### Exercise description
Each line in the entries below that holds the string "downloadcracker" is to be listed.

>>>>

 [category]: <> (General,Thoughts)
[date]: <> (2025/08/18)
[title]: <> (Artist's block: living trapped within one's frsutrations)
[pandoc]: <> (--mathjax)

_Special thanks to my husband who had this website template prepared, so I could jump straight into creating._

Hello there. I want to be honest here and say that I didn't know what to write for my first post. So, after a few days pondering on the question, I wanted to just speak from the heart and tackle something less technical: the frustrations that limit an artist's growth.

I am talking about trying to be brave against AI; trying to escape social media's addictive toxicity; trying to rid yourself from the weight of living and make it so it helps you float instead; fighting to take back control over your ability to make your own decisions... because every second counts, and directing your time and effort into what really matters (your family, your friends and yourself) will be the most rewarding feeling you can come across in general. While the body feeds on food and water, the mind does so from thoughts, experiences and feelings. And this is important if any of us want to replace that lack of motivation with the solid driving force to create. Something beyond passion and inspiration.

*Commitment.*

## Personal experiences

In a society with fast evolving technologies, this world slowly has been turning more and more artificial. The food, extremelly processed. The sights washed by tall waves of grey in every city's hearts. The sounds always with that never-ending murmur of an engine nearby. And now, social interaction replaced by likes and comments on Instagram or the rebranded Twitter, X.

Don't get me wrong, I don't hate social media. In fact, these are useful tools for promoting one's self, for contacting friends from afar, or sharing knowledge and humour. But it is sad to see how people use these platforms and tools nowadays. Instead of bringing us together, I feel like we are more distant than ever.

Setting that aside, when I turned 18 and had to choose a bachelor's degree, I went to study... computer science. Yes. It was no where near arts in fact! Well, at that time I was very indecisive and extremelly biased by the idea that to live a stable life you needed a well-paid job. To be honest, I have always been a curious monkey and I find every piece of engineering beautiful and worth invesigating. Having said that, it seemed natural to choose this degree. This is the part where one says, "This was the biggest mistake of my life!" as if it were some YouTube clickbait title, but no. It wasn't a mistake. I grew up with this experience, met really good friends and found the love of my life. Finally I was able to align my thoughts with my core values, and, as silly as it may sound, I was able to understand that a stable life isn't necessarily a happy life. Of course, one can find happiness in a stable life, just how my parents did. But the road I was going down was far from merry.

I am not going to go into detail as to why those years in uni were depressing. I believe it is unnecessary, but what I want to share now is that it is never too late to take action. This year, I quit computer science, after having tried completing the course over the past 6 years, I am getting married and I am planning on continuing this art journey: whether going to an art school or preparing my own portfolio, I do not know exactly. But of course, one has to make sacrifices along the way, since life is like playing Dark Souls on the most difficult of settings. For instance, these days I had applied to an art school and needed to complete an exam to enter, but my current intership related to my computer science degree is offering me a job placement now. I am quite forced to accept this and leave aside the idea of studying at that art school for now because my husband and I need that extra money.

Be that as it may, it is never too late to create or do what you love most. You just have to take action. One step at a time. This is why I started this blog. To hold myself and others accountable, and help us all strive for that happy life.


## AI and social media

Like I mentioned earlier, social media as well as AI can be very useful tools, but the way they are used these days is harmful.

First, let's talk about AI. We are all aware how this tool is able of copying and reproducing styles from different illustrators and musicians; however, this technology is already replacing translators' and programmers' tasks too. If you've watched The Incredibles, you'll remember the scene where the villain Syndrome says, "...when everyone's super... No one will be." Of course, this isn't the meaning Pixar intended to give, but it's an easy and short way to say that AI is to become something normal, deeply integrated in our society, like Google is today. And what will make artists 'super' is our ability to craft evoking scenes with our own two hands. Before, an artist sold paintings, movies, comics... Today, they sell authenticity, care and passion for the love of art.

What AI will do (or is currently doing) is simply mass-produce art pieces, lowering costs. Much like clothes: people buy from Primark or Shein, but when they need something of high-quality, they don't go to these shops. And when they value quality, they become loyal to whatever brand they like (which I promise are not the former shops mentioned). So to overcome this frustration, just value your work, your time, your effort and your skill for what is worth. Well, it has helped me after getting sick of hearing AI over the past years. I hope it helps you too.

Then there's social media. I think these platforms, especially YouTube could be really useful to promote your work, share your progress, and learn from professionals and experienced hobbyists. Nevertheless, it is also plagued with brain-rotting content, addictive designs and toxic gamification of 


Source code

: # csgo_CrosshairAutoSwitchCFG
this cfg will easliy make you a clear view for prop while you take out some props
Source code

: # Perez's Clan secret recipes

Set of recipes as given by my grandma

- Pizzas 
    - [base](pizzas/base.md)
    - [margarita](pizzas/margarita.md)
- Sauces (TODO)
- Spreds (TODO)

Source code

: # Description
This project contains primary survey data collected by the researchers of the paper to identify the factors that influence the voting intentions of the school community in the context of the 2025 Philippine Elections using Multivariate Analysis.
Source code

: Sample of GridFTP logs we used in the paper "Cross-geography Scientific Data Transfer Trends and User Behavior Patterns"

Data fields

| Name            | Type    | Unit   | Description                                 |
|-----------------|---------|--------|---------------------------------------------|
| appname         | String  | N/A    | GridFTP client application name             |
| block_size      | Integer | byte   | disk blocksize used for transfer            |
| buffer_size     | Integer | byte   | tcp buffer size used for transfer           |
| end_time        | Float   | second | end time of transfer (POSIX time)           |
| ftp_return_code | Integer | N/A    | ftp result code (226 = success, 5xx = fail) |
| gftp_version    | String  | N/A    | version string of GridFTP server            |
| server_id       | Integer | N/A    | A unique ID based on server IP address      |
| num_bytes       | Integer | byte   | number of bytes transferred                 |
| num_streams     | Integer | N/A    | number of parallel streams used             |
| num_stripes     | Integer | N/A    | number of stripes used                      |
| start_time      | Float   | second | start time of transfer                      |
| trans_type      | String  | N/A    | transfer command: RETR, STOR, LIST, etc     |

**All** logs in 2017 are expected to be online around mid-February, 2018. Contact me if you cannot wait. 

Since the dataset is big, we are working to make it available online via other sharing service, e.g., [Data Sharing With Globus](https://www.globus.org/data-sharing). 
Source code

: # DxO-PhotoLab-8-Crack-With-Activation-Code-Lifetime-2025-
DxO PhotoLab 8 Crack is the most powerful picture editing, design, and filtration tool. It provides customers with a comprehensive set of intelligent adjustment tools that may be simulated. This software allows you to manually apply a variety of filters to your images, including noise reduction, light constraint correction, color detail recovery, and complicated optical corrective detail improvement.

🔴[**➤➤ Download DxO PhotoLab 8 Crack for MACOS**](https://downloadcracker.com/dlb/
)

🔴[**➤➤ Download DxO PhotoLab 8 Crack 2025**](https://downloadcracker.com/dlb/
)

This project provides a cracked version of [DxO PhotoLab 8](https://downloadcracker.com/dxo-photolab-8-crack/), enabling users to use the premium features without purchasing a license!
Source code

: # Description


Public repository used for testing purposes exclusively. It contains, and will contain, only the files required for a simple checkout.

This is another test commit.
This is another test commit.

<<<<

### Exercise solution
🔴[**➤➤ Download DxO PhotoLab 8 Crack for MACOS**](https://downloadcracker.com/dlb/
🔴[**➤➤ Download DxO PhotoLab 8 Crack 2025**](https://downloadcracker.com/dlb/
This project provides a cracked version of [DxO PhotoLab 8](https://downloadcracker.com/dxo-photolab-8-crack/), enabling users to use the premium features without purchasing a license!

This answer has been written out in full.